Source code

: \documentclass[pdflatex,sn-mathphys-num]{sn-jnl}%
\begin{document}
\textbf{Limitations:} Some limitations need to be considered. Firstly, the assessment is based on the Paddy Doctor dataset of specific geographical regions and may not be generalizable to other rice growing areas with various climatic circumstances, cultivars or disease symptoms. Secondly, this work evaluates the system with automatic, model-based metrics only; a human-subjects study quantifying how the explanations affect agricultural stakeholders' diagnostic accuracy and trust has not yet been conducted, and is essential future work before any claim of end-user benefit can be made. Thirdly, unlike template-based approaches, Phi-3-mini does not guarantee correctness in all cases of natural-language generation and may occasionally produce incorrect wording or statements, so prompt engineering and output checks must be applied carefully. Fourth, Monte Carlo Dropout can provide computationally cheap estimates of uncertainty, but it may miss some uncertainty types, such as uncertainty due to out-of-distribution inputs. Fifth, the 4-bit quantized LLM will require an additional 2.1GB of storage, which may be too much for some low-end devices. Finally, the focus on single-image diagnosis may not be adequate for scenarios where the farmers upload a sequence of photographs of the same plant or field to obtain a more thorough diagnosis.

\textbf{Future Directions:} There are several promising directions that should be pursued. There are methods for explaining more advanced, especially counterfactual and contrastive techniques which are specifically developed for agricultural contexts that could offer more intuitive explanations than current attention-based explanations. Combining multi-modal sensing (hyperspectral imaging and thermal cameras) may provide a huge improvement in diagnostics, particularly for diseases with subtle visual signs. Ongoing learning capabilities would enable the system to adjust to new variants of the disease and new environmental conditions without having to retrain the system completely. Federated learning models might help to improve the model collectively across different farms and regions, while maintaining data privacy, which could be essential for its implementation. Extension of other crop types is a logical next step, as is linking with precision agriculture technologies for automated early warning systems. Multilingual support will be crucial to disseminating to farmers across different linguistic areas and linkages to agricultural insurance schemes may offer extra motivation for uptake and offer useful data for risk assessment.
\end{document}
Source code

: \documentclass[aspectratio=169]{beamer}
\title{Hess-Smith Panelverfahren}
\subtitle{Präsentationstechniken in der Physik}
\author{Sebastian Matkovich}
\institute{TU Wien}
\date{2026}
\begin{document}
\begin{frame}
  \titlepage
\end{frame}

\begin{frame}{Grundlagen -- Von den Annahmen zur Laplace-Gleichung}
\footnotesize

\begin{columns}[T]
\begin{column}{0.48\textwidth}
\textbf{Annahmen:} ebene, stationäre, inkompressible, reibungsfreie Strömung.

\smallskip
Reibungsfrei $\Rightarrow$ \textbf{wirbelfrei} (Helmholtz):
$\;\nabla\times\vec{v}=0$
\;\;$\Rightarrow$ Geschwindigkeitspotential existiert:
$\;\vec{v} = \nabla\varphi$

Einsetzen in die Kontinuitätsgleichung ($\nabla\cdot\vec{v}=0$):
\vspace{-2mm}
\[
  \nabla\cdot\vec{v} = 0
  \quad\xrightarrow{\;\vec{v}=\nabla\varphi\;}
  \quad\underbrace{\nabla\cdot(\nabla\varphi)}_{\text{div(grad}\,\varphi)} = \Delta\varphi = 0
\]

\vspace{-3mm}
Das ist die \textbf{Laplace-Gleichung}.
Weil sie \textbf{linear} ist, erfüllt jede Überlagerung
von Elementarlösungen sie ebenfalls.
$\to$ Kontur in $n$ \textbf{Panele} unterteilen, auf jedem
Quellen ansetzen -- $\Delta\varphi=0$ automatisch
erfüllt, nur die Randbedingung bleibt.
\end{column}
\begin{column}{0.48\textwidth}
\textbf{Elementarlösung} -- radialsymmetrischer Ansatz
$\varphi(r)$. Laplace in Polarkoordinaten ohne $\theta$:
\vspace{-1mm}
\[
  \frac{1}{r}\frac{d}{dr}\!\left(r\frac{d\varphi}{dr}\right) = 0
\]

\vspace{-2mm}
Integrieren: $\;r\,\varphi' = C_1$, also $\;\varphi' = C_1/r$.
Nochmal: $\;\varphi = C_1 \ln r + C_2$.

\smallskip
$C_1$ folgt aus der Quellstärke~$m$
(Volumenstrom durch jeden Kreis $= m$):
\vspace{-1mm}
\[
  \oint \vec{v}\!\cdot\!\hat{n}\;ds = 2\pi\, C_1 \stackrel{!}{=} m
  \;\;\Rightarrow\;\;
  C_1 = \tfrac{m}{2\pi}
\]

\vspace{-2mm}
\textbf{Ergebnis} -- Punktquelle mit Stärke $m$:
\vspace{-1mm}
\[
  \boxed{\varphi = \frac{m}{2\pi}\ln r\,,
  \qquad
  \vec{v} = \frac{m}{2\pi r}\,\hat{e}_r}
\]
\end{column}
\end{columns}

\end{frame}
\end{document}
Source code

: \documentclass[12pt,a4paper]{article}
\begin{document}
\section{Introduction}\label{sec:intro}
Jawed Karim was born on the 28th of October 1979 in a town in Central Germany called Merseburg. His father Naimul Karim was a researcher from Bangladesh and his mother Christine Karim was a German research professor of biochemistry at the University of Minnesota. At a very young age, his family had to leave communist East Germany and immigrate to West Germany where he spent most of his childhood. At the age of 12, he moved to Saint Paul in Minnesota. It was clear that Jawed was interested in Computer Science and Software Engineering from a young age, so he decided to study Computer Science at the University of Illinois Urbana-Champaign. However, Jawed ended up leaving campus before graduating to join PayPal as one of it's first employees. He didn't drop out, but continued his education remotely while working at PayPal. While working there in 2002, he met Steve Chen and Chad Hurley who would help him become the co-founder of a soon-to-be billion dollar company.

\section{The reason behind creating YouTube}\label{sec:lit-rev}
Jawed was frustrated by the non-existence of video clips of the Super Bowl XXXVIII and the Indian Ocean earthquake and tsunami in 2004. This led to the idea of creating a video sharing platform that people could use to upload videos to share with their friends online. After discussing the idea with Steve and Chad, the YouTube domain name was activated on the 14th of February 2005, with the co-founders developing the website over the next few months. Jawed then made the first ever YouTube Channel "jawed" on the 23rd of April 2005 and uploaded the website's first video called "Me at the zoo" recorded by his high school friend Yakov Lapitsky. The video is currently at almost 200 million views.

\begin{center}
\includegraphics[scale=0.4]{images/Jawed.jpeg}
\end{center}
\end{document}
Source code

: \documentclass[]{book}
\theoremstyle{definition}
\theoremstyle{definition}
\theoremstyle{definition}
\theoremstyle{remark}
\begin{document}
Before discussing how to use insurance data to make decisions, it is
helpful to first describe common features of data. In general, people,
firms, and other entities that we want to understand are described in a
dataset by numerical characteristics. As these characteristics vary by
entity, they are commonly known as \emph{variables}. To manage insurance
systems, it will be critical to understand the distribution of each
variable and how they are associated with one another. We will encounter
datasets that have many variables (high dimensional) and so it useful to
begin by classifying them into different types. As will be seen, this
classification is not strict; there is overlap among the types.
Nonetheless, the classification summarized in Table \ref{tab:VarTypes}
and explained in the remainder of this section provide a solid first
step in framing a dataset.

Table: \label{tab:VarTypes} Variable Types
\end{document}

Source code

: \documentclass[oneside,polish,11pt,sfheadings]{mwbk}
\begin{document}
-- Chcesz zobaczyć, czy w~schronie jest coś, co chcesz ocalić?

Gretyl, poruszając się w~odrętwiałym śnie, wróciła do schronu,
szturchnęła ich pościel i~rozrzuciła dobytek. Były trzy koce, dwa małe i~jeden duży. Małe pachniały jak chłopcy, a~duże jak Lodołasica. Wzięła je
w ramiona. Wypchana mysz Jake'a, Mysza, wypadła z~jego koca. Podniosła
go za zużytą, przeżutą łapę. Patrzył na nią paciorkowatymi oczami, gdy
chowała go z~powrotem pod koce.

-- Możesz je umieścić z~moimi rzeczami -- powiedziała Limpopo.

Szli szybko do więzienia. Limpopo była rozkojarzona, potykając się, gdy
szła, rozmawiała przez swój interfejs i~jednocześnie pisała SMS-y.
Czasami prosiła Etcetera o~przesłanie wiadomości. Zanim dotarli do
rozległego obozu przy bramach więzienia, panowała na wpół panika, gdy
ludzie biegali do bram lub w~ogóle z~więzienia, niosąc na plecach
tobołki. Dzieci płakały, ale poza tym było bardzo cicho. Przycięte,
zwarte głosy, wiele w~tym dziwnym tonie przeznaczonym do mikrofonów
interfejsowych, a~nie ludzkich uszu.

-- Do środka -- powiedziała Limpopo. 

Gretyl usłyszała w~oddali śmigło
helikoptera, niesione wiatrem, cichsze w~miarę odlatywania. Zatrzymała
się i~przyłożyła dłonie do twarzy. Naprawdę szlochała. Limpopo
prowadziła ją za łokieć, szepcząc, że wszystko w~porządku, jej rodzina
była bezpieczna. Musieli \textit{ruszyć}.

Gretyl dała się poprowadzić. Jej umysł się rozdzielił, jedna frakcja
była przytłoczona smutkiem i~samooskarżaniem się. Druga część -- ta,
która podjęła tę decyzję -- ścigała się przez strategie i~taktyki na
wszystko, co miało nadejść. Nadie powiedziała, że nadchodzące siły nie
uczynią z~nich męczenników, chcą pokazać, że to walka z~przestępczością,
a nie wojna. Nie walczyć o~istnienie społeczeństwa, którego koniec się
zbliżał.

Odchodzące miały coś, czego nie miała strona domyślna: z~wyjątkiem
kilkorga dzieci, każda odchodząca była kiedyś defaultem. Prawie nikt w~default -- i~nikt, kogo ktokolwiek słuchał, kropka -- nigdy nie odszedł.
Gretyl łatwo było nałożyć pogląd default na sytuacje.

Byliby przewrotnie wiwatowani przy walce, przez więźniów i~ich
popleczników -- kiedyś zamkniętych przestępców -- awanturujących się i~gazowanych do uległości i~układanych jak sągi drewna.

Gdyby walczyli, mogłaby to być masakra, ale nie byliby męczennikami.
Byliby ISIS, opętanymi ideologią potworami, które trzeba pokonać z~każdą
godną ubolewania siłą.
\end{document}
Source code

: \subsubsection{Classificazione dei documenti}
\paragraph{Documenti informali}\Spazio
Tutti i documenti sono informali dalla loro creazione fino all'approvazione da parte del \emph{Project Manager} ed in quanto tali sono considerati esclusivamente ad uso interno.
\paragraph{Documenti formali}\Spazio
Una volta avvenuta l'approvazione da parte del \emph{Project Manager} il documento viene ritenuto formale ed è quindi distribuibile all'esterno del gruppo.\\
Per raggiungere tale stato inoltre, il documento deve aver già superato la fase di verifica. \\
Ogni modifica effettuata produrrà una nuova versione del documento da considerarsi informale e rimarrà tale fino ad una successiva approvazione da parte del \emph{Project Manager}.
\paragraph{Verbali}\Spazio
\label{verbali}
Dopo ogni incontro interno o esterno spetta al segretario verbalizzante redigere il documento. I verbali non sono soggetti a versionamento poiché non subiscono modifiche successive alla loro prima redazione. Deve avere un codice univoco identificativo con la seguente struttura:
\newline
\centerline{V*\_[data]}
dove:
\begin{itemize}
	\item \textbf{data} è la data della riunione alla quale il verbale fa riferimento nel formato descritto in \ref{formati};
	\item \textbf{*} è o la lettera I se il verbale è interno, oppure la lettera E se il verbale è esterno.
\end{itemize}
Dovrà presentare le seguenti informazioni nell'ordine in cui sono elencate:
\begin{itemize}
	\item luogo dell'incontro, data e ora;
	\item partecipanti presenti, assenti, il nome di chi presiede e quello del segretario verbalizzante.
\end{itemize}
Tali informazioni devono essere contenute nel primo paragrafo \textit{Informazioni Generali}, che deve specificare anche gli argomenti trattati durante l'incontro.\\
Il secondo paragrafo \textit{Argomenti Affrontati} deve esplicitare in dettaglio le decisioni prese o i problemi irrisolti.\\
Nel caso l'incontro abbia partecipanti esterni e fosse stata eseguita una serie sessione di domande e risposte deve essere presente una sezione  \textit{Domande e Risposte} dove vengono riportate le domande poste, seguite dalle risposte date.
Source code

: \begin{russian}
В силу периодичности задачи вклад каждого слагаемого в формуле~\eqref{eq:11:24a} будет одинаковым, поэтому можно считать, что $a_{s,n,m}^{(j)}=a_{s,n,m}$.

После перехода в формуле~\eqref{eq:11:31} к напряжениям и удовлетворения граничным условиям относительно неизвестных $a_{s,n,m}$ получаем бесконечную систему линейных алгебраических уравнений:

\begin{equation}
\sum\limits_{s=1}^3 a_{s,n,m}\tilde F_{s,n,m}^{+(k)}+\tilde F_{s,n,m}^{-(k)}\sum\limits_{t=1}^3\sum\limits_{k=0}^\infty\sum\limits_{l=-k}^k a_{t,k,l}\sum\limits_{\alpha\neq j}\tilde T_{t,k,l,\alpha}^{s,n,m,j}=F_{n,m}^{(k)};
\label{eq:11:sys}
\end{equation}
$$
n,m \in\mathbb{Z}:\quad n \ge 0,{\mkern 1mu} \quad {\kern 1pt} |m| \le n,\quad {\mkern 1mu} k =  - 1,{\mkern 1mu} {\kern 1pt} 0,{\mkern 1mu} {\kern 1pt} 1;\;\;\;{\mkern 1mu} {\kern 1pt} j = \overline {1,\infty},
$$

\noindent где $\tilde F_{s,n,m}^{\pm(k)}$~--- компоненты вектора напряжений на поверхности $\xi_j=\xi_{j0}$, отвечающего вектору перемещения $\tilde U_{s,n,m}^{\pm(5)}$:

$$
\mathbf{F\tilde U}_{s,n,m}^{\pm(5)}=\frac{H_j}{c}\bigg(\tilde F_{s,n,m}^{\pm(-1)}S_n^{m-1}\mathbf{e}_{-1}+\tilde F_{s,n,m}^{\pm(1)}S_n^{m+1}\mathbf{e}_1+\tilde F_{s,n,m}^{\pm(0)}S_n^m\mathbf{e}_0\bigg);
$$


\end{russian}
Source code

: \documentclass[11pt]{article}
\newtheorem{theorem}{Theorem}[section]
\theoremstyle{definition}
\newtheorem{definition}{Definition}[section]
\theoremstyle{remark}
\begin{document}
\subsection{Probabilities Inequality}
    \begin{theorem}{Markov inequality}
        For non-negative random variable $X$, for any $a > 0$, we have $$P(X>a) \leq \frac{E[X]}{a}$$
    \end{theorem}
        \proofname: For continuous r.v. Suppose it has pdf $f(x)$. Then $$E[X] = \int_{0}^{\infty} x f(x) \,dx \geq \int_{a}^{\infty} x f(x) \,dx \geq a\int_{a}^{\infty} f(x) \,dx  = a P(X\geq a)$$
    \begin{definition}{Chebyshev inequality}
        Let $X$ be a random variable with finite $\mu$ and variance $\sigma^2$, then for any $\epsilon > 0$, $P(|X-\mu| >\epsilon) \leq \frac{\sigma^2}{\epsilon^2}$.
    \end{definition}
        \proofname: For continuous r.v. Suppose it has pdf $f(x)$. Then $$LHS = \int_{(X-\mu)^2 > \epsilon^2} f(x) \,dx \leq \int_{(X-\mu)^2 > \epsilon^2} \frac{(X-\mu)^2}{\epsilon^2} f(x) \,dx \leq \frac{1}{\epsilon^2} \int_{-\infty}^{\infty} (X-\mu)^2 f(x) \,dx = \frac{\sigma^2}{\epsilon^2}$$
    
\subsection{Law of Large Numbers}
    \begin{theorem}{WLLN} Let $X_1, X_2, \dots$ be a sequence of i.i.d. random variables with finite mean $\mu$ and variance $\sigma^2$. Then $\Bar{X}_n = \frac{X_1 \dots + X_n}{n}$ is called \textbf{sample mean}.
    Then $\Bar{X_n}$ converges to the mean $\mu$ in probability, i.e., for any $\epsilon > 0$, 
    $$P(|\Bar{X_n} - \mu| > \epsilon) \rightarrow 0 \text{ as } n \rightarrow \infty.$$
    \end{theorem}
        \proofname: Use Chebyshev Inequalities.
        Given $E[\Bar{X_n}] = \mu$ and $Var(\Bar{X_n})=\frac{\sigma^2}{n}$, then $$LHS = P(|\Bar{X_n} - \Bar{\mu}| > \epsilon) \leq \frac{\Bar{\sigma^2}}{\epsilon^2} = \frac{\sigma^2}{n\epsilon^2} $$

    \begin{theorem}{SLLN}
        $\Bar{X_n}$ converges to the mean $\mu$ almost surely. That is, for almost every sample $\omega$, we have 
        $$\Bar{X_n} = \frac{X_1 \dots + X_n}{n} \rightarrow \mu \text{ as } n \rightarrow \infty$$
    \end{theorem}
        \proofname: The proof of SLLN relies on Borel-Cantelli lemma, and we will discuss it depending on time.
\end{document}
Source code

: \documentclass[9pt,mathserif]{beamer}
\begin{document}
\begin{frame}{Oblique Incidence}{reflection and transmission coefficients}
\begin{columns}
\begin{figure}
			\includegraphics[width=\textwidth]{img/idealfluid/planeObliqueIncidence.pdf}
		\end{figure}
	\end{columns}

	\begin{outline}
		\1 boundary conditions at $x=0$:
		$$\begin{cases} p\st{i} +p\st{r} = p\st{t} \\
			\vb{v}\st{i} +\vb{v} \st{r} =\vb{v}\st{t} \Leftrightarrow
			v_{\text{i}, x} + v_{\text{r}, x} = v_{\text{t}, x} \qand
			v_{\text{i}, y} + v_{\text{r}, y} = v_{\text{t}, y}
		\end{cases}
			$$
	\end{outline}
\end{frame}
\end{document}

------------------------------------------------------------------------

### DIRECTIONS:
Beginning with the line that has "Szli szybko do" and ending with the line that has "zwarte głosy, wiele", set down the lines above exactly and include no others.

### EXPECTED ANSWER:
Szli szybko do więzienia. Limpopo była rozkojarzona, potykając się, gdy
szła, rozmawiała przez swój interfejs i~jednocześnie pisała SMS-y.
Czasami prosiła Etcetera o~przesłanie wiadomości. Zanim dotarli do
rozległego obozu przy bramach więzienia, panowała na wpół panika, gdy
ludzie biegali do bram lub w~ogóle z~więzienia, niosąc na plecach
tobołki. Dzieci płakały, ale poza tym było bardzo cicho. Przycięte,
zwarte głosy, wiele w~tym dziwnym tonie przeznaczonym do mikrofonów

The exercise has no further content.